The 1998–99 Charlotte Hornets season was the eleventh season for the Charlotte Hornets in the National Basketball Association. Due to a lockout, the regular season began on February 5, 1999, and was cut from 82 games to 50.

==Season summary==

===Off-season===
During the off-season, the Hornets signed free agents Derrick Coleman, three-point specialist Chuck Person, Eldridge Recasner and Chucky Brown. However, before the regular season began, the team dealt with injuries as Anthony Mason was lost for the entire season due to a biceps injury suffered in practice, and All-Star forward Glen Rice was out due to an elbow injury.

===Regular season===
With the addition of Coleman, Brown and Person, and without Rice and Mason, the Hornets struggled losing eight of their first nine games of the regular season, which included a six-game losing streak in February. Head coach Dave Cowens resigned after a 4–11 start to the season, and was replaced with assistant coach Paul Silas. At mid-season, the team traded Rice, J.R. Reid, and B. J. Armstrong to the Los Angeles Lakers in exchange for All-Star guard Eddie Jones, and Elden Campbell; Armstrong was released by the Lakers, and later signed with the Orlando Magic. Under Silas, the Hornets improved posting a 22–13 record for the remainder of the season, which included a nine-game winning streak in April, as the team finished in fifth place in the Central Division with a 26–24 record. However, despite finishing with a record above .500 in winning percentage, the Hornets failed to qualify for the NBA playoffs, as they finished just one game behind the 8th–seeded New York Knicks.

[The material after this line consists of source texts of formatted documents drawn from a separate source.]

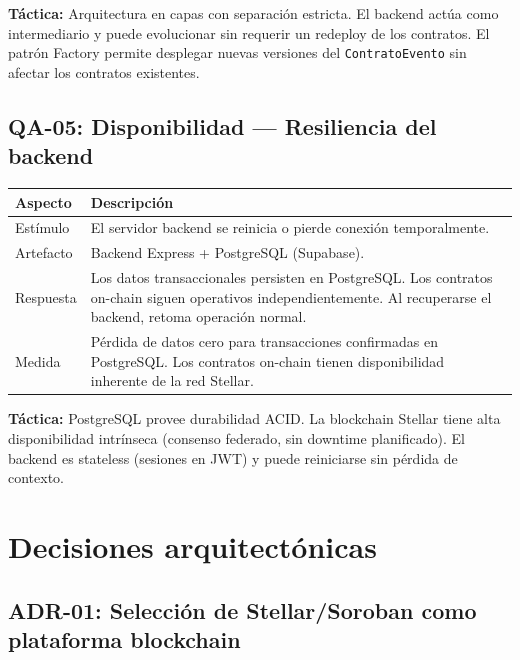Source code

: \documentclass[12pt,oneside]{article}
\begin{document}
\textbf{Táctica:} Arquitectura en capas con separación estricta. El backend actúa como intermediario y puede evolucionar sin requerir un redeploy de los contratos. El patrón Factory permite desplegar nuevas versiones del \texttt{ContratoEvento} sin afectar los contratos existentes.

\subsection{QA-05: Disponibilidad — Resiliencia del backend}

\begin{table}[htbp]
\centering
\begin{tabularx}{\textwidth}{l X}
\toprule
\textbf{Aspecto} & \textbf{Descripción} \\
\midrule
Estímulo & El servidor backend se reinicia o pierde conexión temporalmente. \\
Artefacto & Backend Express + PostgreSQL (Supabase). \\
Respuesta & Los datos transaccionales persisten en PostgreSQL. Los contratos on-chain siguen operativos independientemente. Al recuperarse el backend, retoma operación normal. \\
Medida & Pérdida de datos cero para transacciones confirmadas en PostgreSQL. Los contratos on-chain tienen disponibilidad inherente de la red Stellar. \\
\bottomrule
\end{tabularx}
\end{table}

\textbf{Táctica:} PostgreSQL provee durabilidad ACID. La blockchain Stellar tiene alta disponibilidad intrínseca (consenso federado, sin downtime planificado). El backend es stateless (sesiones en JWT) y puede reiniciarse sin pérdida de contexto.

\FloatBarrier
\clearpage
\section{Decisiones arquitectónicas}
\label{sec:decisiones}

\subsection{ADR-01: Selección de Stellar/Soroban como plataforma blockchain}
\end{document}
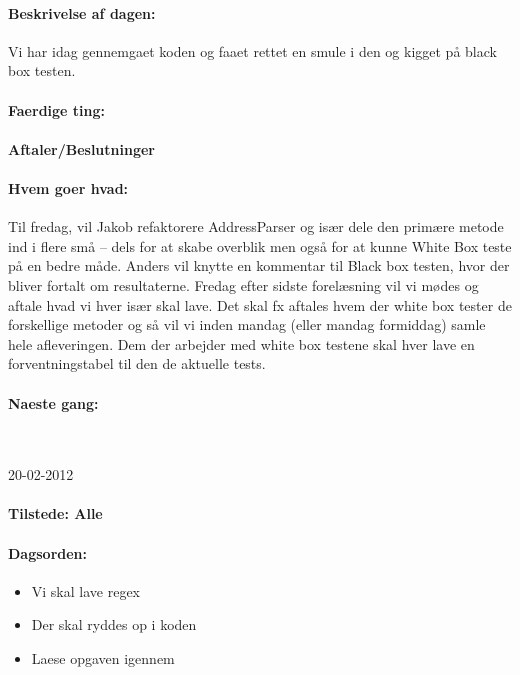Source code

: \documentclass[a4paper,10pt,titlepage]{article}
\begin{document}
			\paragraph{Beskrivelse af dagen:}
			Vi har idag gennemgaet koden og faaet rettet en smule i den og kigget på black box testen.
			
			\paragraph{Faerdige ting:}
			
			\paragraph{Aftaler/Beslutninger}
			
			\paragraph{Hvem goer hvad:}
			Til fredag, vil Jakob refaktorere AddressParser og især dele den primære metode ind i flere små – dels for at skabe overblik men også for at kunne White Box teste på en bedre måde.
Anders vil knytte en kommentar til Black box testen, hvor der bliver fortalt om resultaterne.
Fredag efter sidste forelæsning vil vi mødes og aftale hvad vi hver især skal lave. Det skal fx aftales hvem der white box tester de forskellige metoder og så vil vi inden mandag (eller mandag formiddag) samle hele afleveringen.
Dem der arbejder med white box testene skal hver lave en forventningstabel til den de aktuelle tests.

			\paragraph{Naeste gang:}\mbox{}\\
			
			\begin{center}
		20-02-2012
		\end{center}
		\paragraph{Tilstede: Alle}
		\paragraph{Dagsorden:}
		\begin{itemize}
					\item Vi skal lave regex 
					\item Der skal ryddes op i koden
					\item Laese opgaven igennem
					 
		\end{itemize}
		
\end{document}
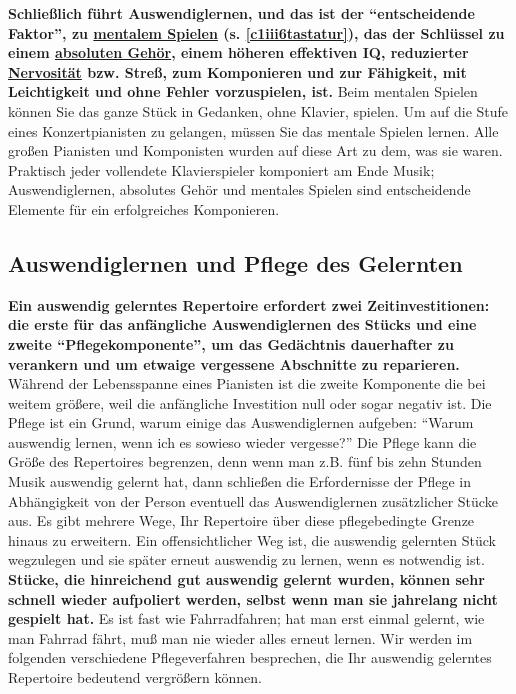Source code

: \textbf{Schließlich führt Auswendiglernen, und das ist der \enquote{entscheidende Faktor}, zu \hyperref[c1iii6tastatur]{mentalem Spielen} (s. \ref*{c1iii6tastatur}), das der Schlüssel zu einem \hyperref[c1iii12]{absoluten Gehör}, einem höheren effektiven IQ, reduzierter \hyperref[c1iii15]{Nervosität} bzw. Streß, zum Komponieren und zur Fähigkeit, mit Leichtigkeit und ohne Fehler vorzuspielen, ist.}
Beim mentalen Spielen können Sie das ganze Stück in Gedanken, ohne Klavier, spielen.
Um auf die Stufe eines Konzertpianisten zu gelangen, müssen Sie das mentale Spielen lernen.
Alle großen Pianisten und Komponisten wurden auf diese Art zu dem, was sie waren.
Praktisch jeder vollendete Klavierspieler komponiert am Ende Musik; Auswendiglernen, absolutes Gehör und mentales Spielen sind entscheidende Elemente für ein erfolgreiches Komponieren.


\subsection{Auswendiglernen und Pflege des Gelernten}
\label{c1iii6c}

\textbf{Ein auswendig gelerntes Repertoire erfordert zwei Zeitinvestitionen: die erste für das anfängliche Auswendiglernen des Stücks und eine zweite \enquote{Pflegekomponente}, um das Gedächtnis dauerhafter zu verankern und um etwaige vergessene Abschnitte zu reparieren.}
Während der Lebensspanne eines Pianisten ist die zweite Komponente die bei weitem größere, weil die anfängliche Investition null oder sogar negativ ist.
Die Pflege ist ein Grund, warum einige das Auswendiglernen aufgeben: \enquote{Warum auswendig lernen, wenn ich es sowieso wieder vergesse?}
Die Pflege kann die Größe des Repertoires begrenzen, denn wenn man z.B. fünf bis zehn Stunden Musik auswendig gelernt hat, dann schließen die Erfordernisse der Pflege in Abhängigkeit von der Person eventuell das Auswendiglernen zusätzlicher Stücke aus.
Es gibt mehrere Wege, Ihr Repertoire über diese pflegebedingte Grenze hinaus zu erweitern.
Ein offensichtlicher Weg ist, die auswendig gelernten Stück wegzulegen und sie später erneut auswendig zu lernen, wenn es notwendig ist.
\textbf{Stücke, die hinreichend gut auswendig gelernt wurden, können sehr schnell wieder aufpoliert werden, selbst wenn man sie jahrelang nicht gespielt hat.}
Es ist fast wie Fahrradfahren; hat man erst einmal gelernt, wie man Fahrrad fährt, muß man nie wieder alles erneut lernen.
Wir werden im folgenden verschiedene Pflegeverfahren besprechen, die Ihr auswendig gelerntes Repertoire bedeutend vergrößern können. 

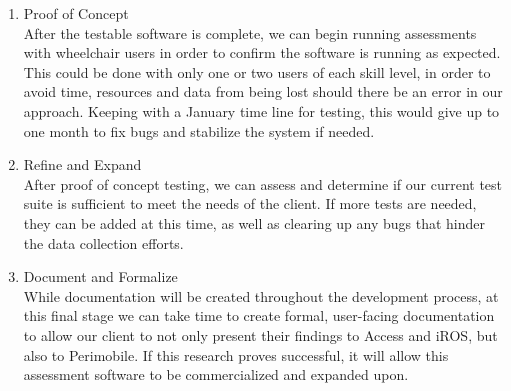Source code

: \documentclass[letterpaper,10pt,titlepage]{article}
\begin{document}
\begin{enumerate}
\item \large{Proof of Concept}\\
\normalsize After the testable software is complete, we can begin running assessments with wheelchair users in order to confirm the software is running as expected. This could be done with only one or two users of each skill level, in order to avoid time, resources and data from being lost should there be an error in our approach. Keeping with a January time line for testing, this would give up to one month to fix bugs and stabilize the system if needed. 
\item \large{Refine and Expand}\\
\normalsize After proof of concept testing, we can assess and determine if our current test suite is sufficient to meet the needs of the client. If more tests are needed, they can be added at this time, as well as clearing up any bugs that hinder the data collection efforts. 
\item \large {Document and Formalize}\\
\normalsize While documentation will be created throughout the development process, at this final stage we can take time to create formal, user-facing documentation to allow our client to not only present their findings to Access and iROS, but also to Perimobile. If this research proves successful, it will allow this assessment software to be commercialized and expanded upon.
\end{enumerate}
\end{document}
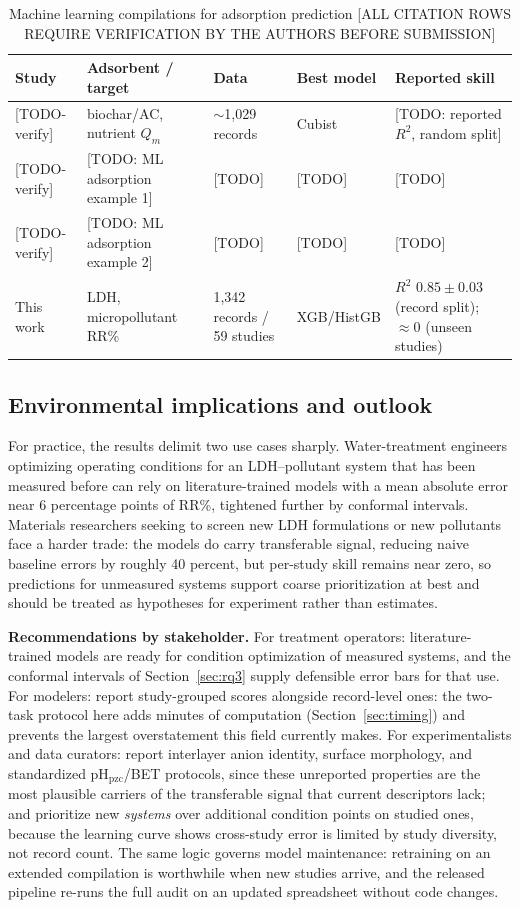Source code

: \begin{table}[t]
\centering
\small
\caption{Machine learning compilations for adsorption prediction
[ALL CITATION ROWS REQUIRE VERIFICATION BY THE AUTHORS BEFORE
SUBMISSION]}
\label{tab:prior}
\begin{tabular}{lllll}
\toprule
Study & Adsorbent / target & Data & Best model & Reported skill \\
\midrule
{[TODO-verify]} & biochar/AC, nutrient $Q_m$ & $\sim$1{,}029 records & Cubist &
  [TODO: reported $R^2$, random split] \\
{[TODO-verify]} & [TODO: ML adsorption example 1] & [TODO] & [TODO] & [TODO] \\
{[TODO-verify]} & [TODO: ML adsorption example 2] & [TODO] & [TODO] & [TODO] \\
\midrule
This work & LDH, micropollutant RR\% & 1{,}342 records / 59 studies & XGB/HistGB &
  $R^2$ $0.85 \pm 0.03$ (record split); $\approx 0$ (unseen studies) \\
\bottomrule
\end{tabular}
\end{table}

\subsection{Environmental implications and outlook}
\label{sec:implications}

For practice, the results delimit two use cases sharply. Water-treatment
engineers optimizing operating conditions for an LDH--pollutant system
that has been measured before can rely on literature-trained models with
a mean absolute error near 6 percentage points of RR\%, tightened
further by conformal intervals. Materials researchers seeking to screen
new LDH formulations or new pollutants face a harder trade: the models
do carry transferable signal, reducing naive baseline errors by roughly
40 percent, but per-study skill remains near zero, so predictions for
unmeasured systems support coarse prioritization at best and should be
treated as hypotheses for experiment rather than estimates.

\textbf{Recommendations by stakeholder.} For treatment operators:
literature-trained models are ready for condition optimization of
measured systems, and the conformal intervals of
Section~\ref{sec:rq3} supply defensible error bars for that use. For
modelers: report study-grouped scores alongside record-level ones:
the two-task protocol here adds minutes of computation
(Section~\ref{sec:timing}) and prevents the largest overstatement this
field currently makes. For experimentalists and data curators: report
interlayer anion identity, surface morphology, and standardized
pH$_{\mathrm{pzc}}$/BET protocols, since these unreported properties are
the most plausible carriers of the transferable signal that current
descriptors lack; and prioritize new \emph{systems} over additional
condition points on studied ones, because the learning curve shows
cross-study error is limited by study diversity, not record count. The
same logic governs model maintenance: retraining on an extended
compilation is worthwhile when new studies arrive, and the released
pipeline re-runs the full audit on an updated spreadsheet without code
changes.

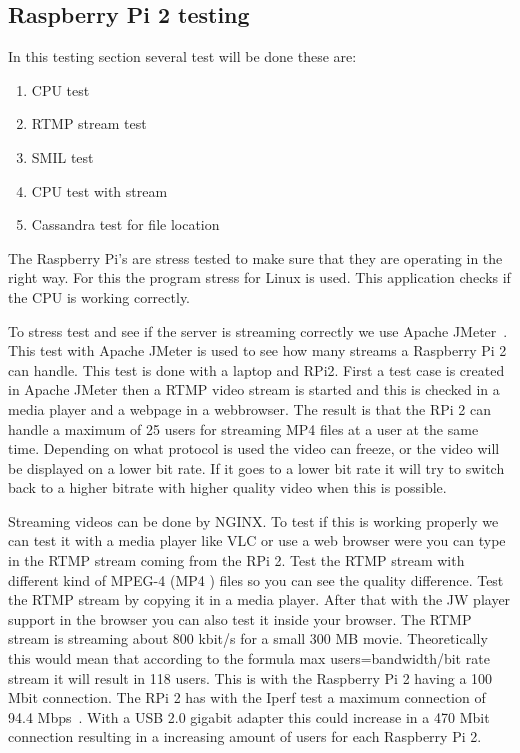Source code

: \documentclass{sig-alternate-br}
\begin{document}
\subsection{Raspberry Pi 2  testing}

In this testing section several test will be done these are: 
\begin{enumerate}[topsep=0pt,itemsep=-1ex,partopsep=1ex,parsep=1ex] 
	\item CPU test
	\item RTMP stream test
	\item SMIL test
	\item CPU test with stream
	\item Cassandra test for file location
\end{enumerate}


The Raspberry Pi's are stress tested to make sure that they are operating in the right way. For this the program stress for Linux is used. 
This application checks if the CPU is working correctly.

To stress test and see if the server is streaming correctly we use Apache JMeter~\cite{jmeter}. This test with Apache JMeter is used to see how many streams a Raspberry Pi 2 can handle. This test is done with a laptop and RPi2. First a test case is created in Apache JMeter then a RTMP video stream is started and this is checked in a media player and a webpage in a webbrowser. The result is that the RPi 2 can handle a maximum of 25 users for streaming MP4 files at a user at the same time. Depending on what protocol is used the video can freeze, or the video will be displayed on a lower bit rate. If it goes to a lower bit rate it will try to switch back to a higher bitrate with higher quality video when this is possible. 

Streaming videos can be done by NGINX. To test if this is working properly we can test it with a media player like VLC or use a web browser were you can type in the RTMP stream coming from the RPi 2. Test the RTMP stream with different kind of MPEG-4 (MP4 ) files so you can see the quality difference. Test the RTMP stream by copying it in a media player. After that with the JW player support in the browser you can also test it inside your browser. The RTMP stream is streaming about 800 kbit/s for a small 300 MB movie. Theoretically this would mean that according to the formula max users=bandwidth/bit rate stream it will result in 118 users. This is with the Raspberry Pi 2 having a 100 Mbit connection.  The RPi 2 has with the Iperf test a maximum connection of  94.4 Mbps~\cite{ipref}. With a USB 2.0 gigabit adapter this could increase in a 470 Mbit connection resulting in a increasing amount of users for each Raspberry Pi 2. 
\end{document}
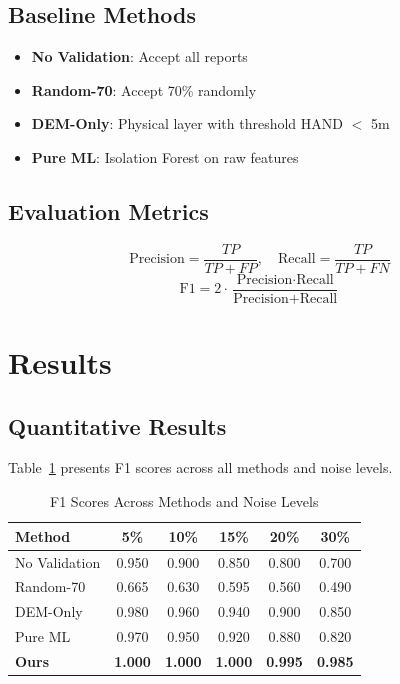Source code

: \documentclass[conference]{IEEEtran}
\begin{document}
\subsection{Baseline Methods}
\begin{itemize}
    \item \textbf{No Validation}: Accept all reports
    \item \textbf{Random-70}: Accept 70\% randomly
    \item \textbf{DEM-Only}: Physical layer with threshold HAND $<$ 5m
    \item \textbf{Pure ML}: Isolation Forest on raw features
\end{itemize}

\subsection{Evaluation Metrics}
\begin{equation}
\text{Precision} = \frac{TP}{TP + FP}, \quad \text{Recall} = \frac{TP}{TP + FN}
\end{equation}
\begin{equation}
\text{F1} = 2 \cdot \frac{\text{Precision} \cdot \text{Recall}}{\text{Precision} + \text{Recall}}
\end{equation}

\section{Results}
\label{sec:results}

\subsection{Quantitative Results}

Table~\ref{tab:main_results} presents F1 scores across all methods and noise levels.

\begin{table}[h]
\centering
\caption{F1 Scores Across Methods and Noise Levels}
\label{tab:main_results}
\begin{tabular}{lccccc}
\toprule
\textbf{Method} & \textbf{5\%} & \textbf{10\%} & \textbf{15\%} & \textbf{20\%} & \textbf{30\%} \\
\midrule
No Validation & 0.950 & 0.900 & 0.850 & 0.800 & 0.700 \\
Random-70 & 0.665 & 0.630 & 0.595 & 0.560 & 0.490 \\
DEM-Only & 0.980 & 0.960 & 0.940 & 0.900 & 0.850 \\
Pure ML & 0.970 & 0.950 & 0.920 & 0.880 & 0.820 \\
\textbf{Ours} & \textbf{1.000} & \textbf{1.000} & \textbf{1.000} & \textbf{0.995} & \textbf{0.985} \\
\bottomrule
\end{tabular}
\end{table}
\end{document}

Jones averaged 17.0 points, 4.2 assists and 3.0 steals per game in 30 games after the trade, and was named to the NBA All-Defensive Second Team, while Campbell averaged 15.3 points, 9.4 rebounds and 1.8 blocks per game in 32 games. In addition, Bobby Phills provided the team with 14.3 points, 3.5 assists and 1.4 steals per game, and also led them with 68 three-point field goals, while David Wesley contributed 14.1 points, 6.4 assists and 2.0 steals per game, Coleman averaged 13.1 points and 8.9 rebounds per game, and Brown provided with 8.5 points and 3.6 rebounds per game. Meanwhile, undrafted rookie center Brad Miller averaged 6.3 points and 3.1 rebounds per game, Person contributed 6.1 points per game, and Recasner provided with 5.0 points and 2.1 assists per game.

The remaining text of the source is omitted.